Recently I read Ferguson and Faith, a book of interviews by Eden professor, Leah Gunning Francis. The book includes a quote by Dietra Wise Baker who is a chaplain and pastor in St. Louis. She talks about trying to get clergy involved in responding to Ferguson. And she has this to say to the clergy, “Just get on the streets. Come be on the streets. Come at least once. I’m telling you you’re going to meet Jesus there. Jesus on the street! And you’re going to be transformed… you can’t be transformed in the safety of the pew at church. I know you’re afraid,… I get it… Come to the street.” I read this and thought, God, I hope I would say “Yes.” I hope I would show up and march with the young people. Let go of the worry and Let’s go! There is so much to do.
On the days when I get this right and say “Yes,” this is something I am learning from you. Church of Peace is a community led by the holy impulse of generosity. When a member of Church of Peace is experiencing crisis, I have seen our church family rally around them in support. Will you bring meals to someone recovering from surgery? Will you help third graders who are working on their reading? Will you come fold paper cranes for the float in the parade? (Don’t worry we’ll figure it out. How hard can it be!) Our budget is underfunded, will you increase your financial giving? Will you read the scripture in church even if it makes you nervous?
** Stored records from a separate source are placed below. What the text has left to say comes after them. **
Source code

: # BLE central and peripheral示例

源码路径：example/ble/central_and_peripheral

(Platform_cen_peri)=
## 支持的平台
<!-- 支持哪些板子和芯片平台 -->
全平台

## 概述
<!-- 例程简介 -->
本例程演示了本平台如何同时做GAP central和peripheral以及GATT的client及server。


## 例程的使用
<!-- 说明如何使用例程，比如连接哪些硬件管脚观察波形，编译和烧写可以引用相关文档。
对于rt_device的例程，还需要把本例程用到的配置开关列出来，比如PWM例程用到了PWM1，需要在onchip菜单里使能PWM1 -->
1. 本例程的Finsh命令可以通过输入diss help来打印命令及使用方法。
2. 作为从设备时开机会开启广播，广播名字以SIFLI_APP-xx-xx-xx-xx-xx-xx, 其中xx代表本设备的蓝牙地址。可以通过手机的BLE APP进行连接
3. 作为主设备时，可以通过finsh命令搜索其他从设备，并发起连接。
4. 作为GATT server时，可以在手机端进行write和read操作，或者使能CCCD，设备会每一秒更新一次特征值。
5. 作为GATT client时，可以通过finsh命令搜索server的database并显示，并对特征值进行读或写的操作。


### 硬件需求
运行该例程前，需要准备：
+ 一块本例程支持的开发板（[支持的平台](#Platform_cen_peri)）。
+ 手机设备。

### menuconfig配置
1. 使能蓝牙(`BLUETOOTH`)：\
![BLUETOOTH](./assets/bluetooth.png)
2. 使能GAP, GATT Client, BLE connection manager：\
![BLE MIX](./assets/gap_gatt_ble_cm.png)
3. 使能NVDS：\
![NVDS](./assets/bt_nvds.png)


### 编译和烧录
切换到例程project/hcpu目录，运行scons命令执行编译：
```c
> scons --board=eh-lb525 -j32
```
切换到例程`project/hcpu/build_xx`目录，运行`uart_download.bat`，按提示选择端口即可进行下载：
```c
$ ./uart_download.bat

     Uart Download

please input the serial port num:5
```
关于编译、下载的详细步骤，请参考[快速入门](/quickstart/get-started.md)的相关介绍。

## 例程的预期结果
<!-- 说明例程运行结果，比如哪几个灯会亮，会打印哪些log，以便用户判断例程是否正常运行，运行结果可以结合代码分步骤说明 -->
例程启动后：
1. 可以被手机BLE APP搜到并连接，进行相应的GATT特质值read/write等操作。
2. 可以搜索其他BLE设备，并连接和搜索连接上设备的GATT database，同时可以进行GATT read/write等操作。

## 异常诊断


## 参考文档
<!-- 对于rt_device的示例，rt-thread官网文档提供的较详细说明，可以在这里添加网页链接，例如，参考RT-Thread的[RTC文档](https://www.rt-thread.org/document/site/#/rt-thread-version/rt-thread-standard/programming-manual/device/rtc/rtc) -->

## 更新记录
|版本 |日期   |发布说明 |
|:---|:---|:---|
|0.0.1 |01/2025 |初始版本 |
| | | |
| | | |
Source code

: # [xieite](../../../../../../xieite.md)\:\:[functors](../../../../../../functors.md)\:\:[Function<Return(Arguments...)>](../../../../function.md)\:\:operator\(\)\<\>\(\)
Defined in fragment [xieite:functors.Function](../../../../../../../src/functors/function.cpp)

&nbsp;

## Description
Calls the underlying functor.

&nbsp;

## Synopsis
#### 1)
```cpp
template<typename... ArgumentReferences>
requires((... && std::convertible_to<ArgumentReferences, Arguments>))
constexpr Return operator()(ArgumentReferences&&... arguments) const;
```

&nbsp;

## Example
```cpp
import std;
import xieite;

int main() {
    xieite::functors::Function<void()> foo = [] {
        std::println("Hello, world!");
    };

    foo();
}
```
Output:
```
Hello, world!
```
There are so many chances for people to say, “No way. Ask somebody else.” Sometimes that is absolutely the best thing to say. Please say “No” when you need to, ask for help when you need to, and please say “Yes” when you can. So many times the people of Church of Peace say “Yes I can do that. What time should I be there? What can I bring?” You are teaching me how to say this too, how to give first and figure it out later —what an exhilarating expression of faith! I thank you.
This week, I invite you to go to God in prayer and ask God for help in completing the 2016 Estimate of Giving form. If you would like to talk about your giving with me or a member of the Stewardship Committee, please give me a call.
Together we will be a people who ask for help, who know the thrill of extravagant giving, a people who remember our own generosity comes from God who gives so much more. Together we can let go of having what we have. We can meet Jesus on the street, and Jesus knocking at the door, and Jesus teaching us the prayer that goes, “Let’s go!” We don’t have time to be afraid. We have so much to give. Amen.
 Francis, Leah Gunning. Ferguson and Faith: Sparking Leadership and Awakening Community. Chalice Press: St Louis, 2015. page 73.